Problem description: Find the line containing "# 8. Képernyőtervek" in the entries below. Restate it and each line after it, word for word, up to and including the line containing "A játék megnyitásakor".

(Data extracted from a collection)
# # # #

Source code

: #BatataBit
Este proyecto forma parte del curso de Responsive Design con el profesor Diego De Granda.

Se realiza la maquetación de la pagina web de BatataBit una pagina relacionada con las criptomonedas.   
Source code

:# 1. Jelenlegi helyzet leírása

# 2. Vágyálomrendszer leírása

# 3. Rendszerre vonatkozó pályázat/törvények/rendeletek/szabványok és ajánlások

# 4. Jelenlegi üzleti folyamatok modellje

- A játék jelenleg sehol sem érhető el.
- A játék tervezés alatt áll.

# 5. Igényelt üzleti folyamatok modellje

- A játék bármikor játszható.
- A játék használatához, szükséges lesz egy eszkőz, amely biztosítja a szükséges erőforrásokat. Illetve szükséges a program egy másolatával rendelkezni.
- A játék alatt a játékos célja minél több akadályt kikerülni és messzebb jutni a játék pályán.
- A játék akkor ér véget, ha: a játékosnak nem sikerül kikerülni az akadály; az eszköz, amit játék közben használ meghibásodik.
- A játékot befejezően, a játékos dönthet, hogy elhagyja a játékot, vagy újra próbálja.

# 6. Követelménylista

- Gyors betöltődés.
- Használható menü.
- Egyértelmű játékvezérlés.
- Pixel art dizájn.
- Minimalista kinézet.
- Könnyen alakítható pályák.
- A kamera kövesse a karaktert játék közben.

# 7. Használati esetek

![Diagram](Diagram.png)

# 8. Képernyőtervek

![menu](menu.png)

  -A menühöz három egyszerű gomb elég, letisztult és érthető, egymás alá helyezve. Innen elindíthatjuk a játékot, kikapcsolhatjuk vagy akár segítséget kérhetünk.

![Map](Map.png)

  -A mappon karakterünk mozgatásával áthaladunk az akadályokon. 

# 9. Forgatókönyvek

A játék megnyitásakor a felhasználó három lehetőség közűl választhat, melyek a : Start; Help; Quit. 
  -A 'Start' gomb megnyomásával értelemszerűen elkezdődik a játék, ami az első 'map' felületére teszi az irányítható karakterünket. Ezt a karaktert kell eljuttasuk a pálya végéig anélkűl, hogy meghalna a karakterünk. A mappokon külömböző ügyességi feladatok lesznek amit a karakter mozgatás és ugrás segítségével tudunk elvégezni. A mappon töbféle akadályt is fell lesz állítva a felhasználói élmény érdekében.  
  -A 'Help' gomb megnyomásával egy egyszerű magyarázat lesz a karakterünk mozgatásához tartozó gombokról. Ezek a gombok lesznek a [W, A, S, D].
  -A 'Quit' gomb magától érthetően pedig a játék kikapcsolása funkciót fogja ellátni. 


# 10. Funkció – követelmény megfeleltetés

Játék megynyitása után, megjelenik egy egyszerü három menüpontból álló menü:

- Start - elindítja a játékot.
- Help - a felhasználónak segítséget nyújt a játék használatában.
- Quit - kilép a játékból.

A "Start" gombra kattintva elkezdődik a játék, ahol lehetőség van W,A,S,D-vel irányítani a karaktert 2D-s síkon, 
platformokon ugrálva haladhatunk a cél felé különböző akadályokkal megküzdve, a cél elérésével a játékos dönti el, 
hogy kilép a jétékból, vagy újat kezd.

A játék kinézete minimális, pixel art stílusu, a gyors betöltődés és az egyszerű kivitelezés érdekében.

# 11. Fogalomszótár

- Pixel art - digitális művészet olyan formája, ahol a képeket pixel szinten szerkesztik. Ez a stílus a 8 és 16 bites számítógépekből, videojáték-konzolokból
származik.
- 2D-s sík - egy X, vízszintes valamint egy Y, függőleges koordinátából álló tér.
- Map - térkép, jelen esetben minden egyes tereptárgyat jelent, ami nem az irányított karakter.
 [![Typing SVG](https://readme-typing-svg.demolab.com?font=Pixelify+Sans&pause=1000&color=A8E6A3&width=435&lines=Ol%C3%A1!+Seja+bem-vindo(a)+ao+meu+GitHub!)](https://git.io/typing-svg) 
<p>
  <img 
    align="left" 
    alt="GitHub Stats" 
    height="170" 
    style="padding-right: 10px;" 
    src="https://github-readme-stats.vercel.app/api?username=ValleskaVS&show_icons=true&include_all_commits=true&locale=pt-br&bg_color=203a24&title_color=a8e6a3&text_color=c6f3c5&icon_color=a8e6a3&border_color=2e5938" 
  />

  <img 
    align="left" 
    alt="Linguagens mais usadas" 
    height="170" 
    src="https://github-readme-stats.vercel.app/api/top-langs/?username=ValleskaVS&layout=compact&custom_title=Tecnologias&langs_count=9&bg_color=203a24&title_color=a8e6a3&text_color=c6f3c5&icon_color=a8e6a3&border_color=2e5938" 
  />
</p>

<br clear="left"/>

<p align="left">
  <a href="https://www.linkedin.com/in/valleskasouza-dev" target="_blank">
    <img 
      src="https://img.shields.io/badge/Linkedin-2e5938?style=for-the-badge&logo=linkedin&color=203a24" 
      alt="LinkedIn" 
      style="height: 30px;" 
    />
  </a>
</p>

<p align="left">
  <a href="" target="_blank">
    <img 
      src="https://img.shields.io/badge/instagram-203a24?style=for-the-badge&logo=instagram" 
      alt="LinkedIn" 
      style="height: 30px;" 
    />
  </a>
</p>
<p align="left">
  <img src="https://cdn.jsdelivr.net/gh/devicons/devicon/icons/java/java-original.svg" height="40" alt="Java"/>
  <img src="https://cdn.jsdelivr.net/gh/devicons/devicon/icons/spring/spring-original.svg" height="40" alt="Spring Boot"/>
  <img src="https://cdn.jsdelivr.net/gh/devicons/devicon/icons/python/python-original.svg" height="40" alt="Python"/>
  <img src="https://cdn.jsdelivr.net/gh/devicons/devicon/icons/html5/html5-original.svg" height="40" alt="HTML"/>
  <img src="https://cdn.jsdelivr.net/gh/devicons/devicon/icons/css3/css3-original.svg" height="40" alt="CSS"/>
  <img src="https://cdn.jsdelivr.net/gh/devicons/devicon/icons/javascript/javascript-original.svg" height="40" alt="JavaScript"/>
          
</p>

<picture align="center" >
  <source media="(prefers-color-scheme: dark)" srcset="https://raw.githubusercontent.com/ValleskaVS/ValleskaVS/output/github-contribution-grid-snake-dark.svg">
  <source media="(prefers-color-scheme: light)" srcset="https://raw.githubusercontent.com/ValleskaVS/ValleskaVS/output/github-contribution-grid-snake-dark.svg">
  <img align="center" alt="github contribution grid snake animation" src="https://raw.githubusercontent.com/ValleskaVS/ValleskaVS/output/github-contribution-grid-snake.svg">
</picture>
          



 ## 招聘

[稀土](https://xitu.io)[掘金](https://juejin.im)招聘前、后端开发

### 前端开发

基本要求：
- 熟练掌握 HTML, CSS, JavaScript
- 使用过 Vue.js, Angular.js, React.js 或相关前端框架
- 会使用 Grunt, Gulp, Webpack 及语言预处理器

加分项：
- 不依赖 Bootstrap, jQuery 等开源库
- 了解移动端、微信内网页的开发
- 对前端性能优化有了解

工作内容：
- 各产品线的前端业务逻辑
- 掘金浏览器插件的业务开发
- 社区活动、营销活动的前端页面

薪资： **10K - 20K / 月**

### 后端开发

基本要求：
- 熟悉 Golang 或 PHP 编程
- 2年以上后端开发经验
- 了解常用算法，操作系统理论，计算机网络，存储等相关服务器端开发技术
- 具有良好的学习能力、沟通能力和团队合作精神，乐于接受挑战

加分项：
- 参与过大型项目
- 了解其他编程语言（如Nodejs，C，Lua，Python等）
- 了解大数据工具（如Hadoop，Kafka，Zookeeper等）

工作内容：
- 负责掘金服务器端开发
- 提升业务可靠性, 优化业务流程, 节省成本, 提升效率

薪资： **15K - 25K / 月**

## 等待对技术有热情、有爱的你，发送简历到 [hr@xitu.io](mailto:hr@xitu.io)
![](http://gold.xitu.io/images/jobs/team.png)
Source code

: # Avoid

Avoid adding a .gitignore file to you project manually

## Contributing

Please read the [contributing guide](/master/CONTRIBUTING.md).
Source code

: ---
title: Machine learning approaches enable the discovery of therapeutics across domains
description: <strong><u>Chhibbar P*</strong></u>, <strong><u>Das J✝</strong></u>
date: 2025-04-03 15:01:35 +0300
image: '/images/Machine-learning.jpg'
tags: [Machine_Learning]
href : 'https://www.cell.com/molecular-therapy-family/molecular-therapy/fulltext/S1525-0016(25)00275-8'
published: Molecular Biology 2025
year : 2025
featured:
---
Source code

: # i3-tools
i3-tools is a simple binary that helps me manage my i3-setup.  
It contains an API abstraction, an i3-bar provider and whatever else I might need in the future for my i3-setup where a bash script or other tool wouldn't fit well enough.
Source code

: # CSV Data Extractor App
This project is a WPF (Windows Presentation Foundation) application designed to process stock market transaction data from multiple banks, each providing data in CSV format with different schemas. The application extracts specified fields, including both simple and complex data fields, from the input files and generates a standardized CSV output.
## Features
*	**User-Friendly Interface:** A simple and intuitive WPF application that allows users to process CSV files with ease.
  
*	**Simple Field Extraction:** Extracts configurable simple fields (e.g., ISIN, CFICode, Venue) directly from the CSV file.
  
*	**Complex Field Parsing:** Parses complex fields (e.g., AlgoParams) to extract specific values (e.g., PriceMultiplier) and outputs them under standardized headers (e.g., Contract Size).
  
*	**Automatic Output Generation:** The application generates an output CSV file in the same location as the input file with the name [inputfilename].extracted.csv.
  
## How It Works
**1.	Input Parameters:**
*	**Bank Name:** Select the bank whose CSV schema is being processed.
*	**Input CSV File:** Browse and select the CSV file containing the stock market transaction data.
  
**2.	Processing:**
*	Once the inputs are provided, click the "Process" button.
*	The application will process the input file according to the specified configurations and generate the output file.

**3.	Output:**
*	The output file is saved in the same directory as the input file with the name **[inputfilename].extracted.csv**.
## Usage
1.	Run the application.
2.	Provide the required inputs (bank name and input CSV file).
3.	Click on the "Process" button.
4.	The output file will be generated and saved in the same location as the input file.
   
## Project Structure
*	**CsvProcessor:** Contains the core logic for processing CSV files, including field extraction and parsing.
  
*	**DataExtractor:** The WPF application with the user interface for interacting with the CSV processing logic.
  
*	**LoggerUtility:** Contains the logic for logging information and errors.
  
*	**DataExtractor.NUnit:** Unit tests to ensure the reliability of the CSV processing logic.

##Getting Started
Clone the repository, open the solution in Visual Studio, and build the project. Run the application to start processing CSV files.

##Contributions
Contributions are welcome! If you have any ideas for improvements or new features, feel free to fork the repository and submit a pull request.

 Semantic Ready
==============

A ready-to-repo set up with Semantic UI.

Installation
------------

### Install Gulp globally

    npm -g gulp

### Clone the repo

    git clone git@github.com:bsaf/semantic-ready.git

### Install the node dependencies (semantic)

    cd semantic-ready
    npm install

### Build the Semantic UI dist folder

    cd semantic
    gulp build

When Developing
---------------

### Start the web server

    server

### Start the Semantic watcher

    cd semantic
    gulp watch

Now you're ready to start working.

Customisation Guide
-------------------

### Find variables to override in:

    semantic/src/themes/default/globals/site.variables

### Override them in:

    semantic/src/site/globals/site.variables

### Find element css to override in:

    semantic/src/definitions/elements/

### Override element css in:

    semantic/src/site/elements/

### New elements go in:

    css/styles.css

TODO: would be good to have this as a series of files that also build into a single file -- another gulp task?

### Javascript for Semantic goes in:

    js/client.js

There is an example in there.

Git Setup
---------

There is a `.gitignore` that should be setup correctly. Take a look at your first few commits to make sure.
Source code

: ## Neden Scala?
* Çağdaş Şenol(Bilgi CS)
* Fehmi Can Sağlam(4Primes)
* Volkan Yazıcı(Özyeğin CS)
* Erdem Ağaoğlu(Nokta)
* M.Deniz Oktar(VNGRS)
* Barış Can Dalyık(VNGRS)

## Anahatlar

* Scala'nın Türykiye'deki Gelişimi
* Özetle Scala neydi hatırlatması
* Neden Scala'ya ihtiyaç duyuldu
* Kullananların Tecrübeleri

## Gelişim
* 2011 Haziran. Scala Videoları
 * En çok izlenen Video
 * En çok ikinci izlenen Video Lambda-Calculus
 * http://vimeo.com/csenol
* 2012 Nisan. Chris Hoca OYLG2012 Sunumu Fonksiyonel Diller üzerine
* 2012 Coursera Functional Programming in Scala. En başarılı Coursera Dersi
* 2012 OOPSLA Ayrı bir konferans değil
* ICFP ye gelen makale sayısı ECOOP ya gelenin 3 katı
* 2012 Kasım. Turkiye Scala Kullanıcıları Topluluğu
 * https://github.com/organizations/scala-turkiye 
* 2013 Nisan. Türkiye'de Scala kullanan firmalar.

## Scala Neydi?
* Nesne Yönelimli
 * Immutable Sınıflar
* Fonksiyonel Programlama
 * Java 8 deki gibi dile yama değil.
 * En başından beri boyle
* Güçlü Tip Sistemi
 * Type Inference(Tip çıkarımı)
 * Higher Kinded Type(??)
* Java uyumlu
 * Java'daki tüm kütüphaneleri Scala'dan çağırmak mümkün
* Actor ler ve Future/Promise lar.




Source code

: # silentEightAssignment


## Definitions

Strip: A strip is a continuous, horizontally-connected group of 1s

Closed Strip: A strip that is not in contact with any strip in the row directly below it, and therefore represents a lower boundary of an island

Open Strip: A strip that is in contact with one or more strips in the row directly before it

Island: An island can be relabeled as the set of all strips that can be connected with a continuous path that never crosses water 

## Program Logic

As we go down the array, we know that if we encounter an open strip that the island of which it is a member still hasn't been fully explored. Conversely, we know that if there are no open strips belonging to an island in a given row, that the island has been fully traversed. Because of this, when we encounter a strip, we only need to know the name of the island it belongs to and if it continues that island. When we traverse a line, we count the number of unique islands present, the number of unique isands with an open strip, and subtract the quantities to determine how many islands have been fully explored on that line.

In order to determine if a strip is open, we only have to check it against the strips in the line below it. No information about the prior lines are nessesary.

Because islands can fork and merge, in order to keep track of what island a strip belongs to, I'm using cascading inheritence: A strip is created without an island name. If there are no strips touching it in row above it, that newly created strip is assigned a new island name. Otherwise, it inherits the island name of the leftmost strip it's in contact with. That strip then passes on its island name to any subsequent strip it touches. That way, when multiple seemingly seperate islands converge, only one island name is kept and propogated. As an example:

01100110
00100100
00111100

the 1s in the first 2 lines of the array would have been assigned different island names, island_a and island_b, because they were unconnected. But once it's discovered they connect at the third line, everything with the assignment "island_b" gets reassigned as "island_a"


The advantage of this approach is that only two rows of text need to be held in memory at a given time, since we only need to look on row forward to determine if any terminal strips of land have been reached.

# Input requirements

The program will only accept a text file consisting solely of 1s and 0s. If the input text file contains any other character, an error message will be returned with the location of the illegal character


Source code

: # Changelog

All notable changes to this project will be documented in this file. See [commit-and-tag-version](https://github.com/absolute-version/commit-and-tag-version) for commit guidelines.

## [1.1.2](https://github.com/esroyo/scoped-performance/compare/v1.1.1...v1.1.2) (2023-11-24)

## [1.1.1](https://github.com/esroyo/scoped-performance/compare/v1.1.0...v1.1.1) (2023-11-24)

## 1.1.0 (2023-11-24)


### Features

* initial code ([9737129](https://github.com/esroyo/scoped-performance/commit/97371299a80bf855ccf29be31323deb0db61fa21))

# # # #

Solution to this exercise:
# 8. Képernyőtervek

![menu](menu.png)

  -A menühöz három egyszerű gomb elég, letisztult és érthető, egymás alá helyezve. Innen elindíthatjuk a játékot, kikapcsolhatjuk vagy akár segítséget kérhetünk.

![Map](Map.png)

  -A mappon karakterünk mozgatásával áthaladunk az akadályokon. 

# 9. Forgatókönyvek

A játék megnyitásakor a felhasználó három lehetőség közűl választhat, melyek a : Start; Help; Quit. 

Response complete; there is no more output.